Lesson 13 — Ethics, Fairness & Responsible AI
(privacy, bias, explainability, and “should we deploy?” thinking)
Why this matters (motivation)¶
Analytics and AI are not only technical tools—they influence people. Even “simple” models can affect:
credit access,
hiring and promotion,
pricing and eligibility,
education and opportunities.
Responsible AI means:
using data legally and ethically,
protecting privacy,
avoiding unfair harms,
and communicating limitations honestly.
Part A — What “responsible AI” means in this course¶
Two useful frameworks (light use)¶
OECD AI Principles (high-level principles)
NIST AI Risk Management Framework (risk-based approach)
We use these as checklists, not as heavy policy documents.
Part B — Privacy and data governance (practical)¶
What counts as sensitive in typical student projects?¶
Examples:
personal identifiers (names, phone numbers, precise addresses)
health information
detailed location traces
any data that can re-identify individuals
high-risk attributes tied to discrimination concerns
In this course:
prefer public datasets (e.g., OWID) or anonymized teaching datasets
if using survey/interview text, remove personal identifiers
Privacy basics to communicate in a report¶
where the data came from
what personal data is included (if any)
how it was anonymized/aggregated
who has access
how long it is stored
Part C — Fairness and bias: where problems enter¶
Bias can enter through multiple channels:
1) Target label problem¶
What is the label measuring?
“loan default” may reflect economic shocks and unequal opportunity, not only “responsibility”
“employee performance” can be influenced by manager bias
2) Feature and proxy problem¶
Some features act as proxies for sensitive attributes:
zip code, language, school attended, device type, etc.
3) Sampling problem¶
Your dataset may not represent the population:
missing rural groups
missing small firms
platform users only
4) Measurement problem¶
Errors may differ across groups:
underreporting in some communities
inconsistent definitions across countries
5) Objective problem¶
Optimizing overall accuracy can produce unequal harm. Example: a model may reduce errors for majority groups while increasing errors for minority groups.
Part D — Minimal fairness checks (what we can do at this level)¶
We keep fairness checks simple and transparent.
Step 1: Choose a grouping variable (if available and appropriate)¶
Examples:
region
age bracket
income bracket
firm size category
(avoid sensitive attributes unless clearly justified and ethically handled)
Step 2: Compare performance by group¶
For classification (e.g., churn yes/no), compare:
accuracy by group
false positive rate by group
false negative rate by group
For continuous outcomes (regression/forecasting), compare:
MAE or RMSE by group
systematic under/over-prediction by group
Step 3: Interpret carefully¶
A difference does not automatically prove discrimination.
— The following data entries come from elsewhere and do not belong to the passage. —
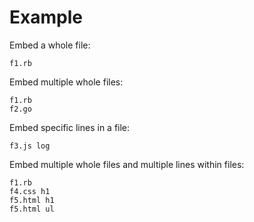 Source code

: # Example

Embed a whole file:

```embed
f1.rb
```

Embed multiple whole files:

```embed
f1.rb
f2.go
```

Embed specific lines in a file:

```embed
f3.js log
```

Embed multiple whole files and multiple lines within files:

```embed
f1.rb
f4.css h1
f5.html h1
f5.html ul
```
But it is a red flag that requires explanation and monitoring.
Part E — Explainability: what it is and what it isn’t¶
Many real stakeholders ask: “Why did the model make this prediction?”
Global vs local explainability (simple distinction)¶
Global: what features matter overall? (feature importance)
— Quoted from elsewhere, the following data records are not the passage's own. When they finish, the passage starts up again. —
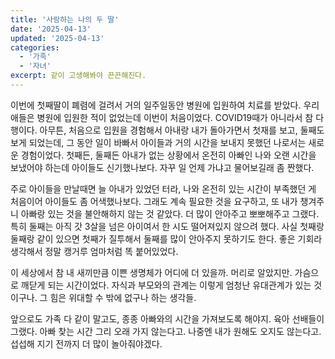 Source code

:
 ```yaml
---
title: '사랑하는 나의 두 딸'
date: '2025-04-13'
updated: '2025-04-13'
categories:
  - '가족'
  - '자녀'
excerpt: 같이 고생해봐야 끈끈해진다.
---
```


이번에 첫째딸이 폐렴에 걸려서 거의 일주일동안 병원에 입원하여 치료를 받았다. 우리 애들은 병원에 입원한 적이 없었는데 이번이 처음이었다. COVID19때가 아니라서 참 다행이다.
아무튼, 처음으로 입원을 경험해서 아내랑 내가 돌아가면서 첫재를 보고, 둘째도 보게 되었는데, 그 동안 일이 바빠서 아이들과 거의 시간을 보내지 못했던 나로서는 새로운 경험이었다.
첫째든, 둘째든 아내가 없는 상황에서 온전히 아빠인 나와 오랜 시간을 보냈어야 하는데 아이들도 신기했나보다. 자꾸 일 언제 가냐고 물어보길래 좀 짠했다.

주로 아이들을 만날때면 늘 아내가 있었던 터라, 나와 온전히 있는 시간이 부족했던 게 처음이어 아이들도 좀 어색했나보다. 그래도 계속 필요한 것을 요구하고, 또 내가 챙겨주니 아빠랑 있는 것을 불안해하지 않는 것 같았다.
더 많이 안아주고 뽀뽀해주고 그랬다. 특히 둘째는 아직 갓 3살을 넘은 아이여서 한 시도 떨어져있지 않으려 했다. 사실 첫째랑 둘째랑 같이 있으면 첫째가 질투해서 둘째를 많이 안아주지 못하기도 한다. 좋은 기회라 생각해서 정말 캥거루 엄마처럼 똑 붙어있었다.

이 세상에서 참 내 새끼만큼 이쁜 생명체가 어디에 더 있을까. 머리로 알았지만. 가슴으로 깨닫게 되는 시간이었다.
자식과 부모와의 관계는 이렇게 엄청난 유대관계가 있는 것이구나. 그 힘은 위대할 수 밖에 없구나 하는 생각들.

앞으로도 가족 다 같이 말고도, 종종 아빠와의 시간을 가져보도록 해야지.
육아 선배들이 그랬다. 아빠 찾는 시간 그리 오래 가지 않는다고. 나중엔 내가 원해도 오지도 않는다고. 섭섭해 지기 전까지 더 많이 놀아줘야겠다.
Local: why for this particular case? (SHAP/LIME style explanations)
Practical role in your capstone¶
You may use explainability to:
identify surprising predictors,
detect potential proxy features,
explain predictions in a report.
But always include a caveat:
“This explains the model, not the true causal mechanism.”
Part F — “Should we deploy?” (a decision rubric)¶
Even if you are not actually deploying systems, this is a useful professional habit.
Mini case discussion (in class)¶
Choose one case:
Credit scoring
Hiring screening
Pricing / eligibility
Student risk prediction (education analytics)
Platform moderation or fraud detection
For the chosen case:
identify risks in data, labels, features
propose minimal fairness checks
propose transparency statements
Mini-lab (Google Colab)¶
In-class checkpoints (privacy & documentation)¶
Write a short “Data Governance Note” for your capstone dataset:
source, access date, unit of observation
what personal data exists (if any)
storage/access plan
limitations
In-class checkpoints (fairness checks)¶
Choose a grouping variable (if available).
Compute and compare at least one metric by group:
classification: accuracy + FN rate (or FP rate)
forecasting/regression: MAE by group or by time period
Write 5–7 lines interpreting results and stating one risk.
In-class checkpoints (explainability — concept + demo)¶
Use a simple explainability tool (or a simplified feature importance):
identify top features driving predictions
Identify at least one proxy risk or surprising feature, and describe what you would investigate next.
In-class checkpoints (capstone checklist)¶
Draft your Responsible AI Checklist for the capstone (see below).
Submission (after class)
Colab link (view permission) or PDF export.
Include your Responsible AI Checklist and a short ethics note.
Capstone Responsible AI Checklist (required)¶
AI check (meta)¶
Review questions (quiz / reflection)¶
Give two ways bias can enter a model pipeline.
Why can an accurate model still be harmful?
What is the difference between explaining the model and explaining the real world?
Name one fairness check you can do at a basic level in this course.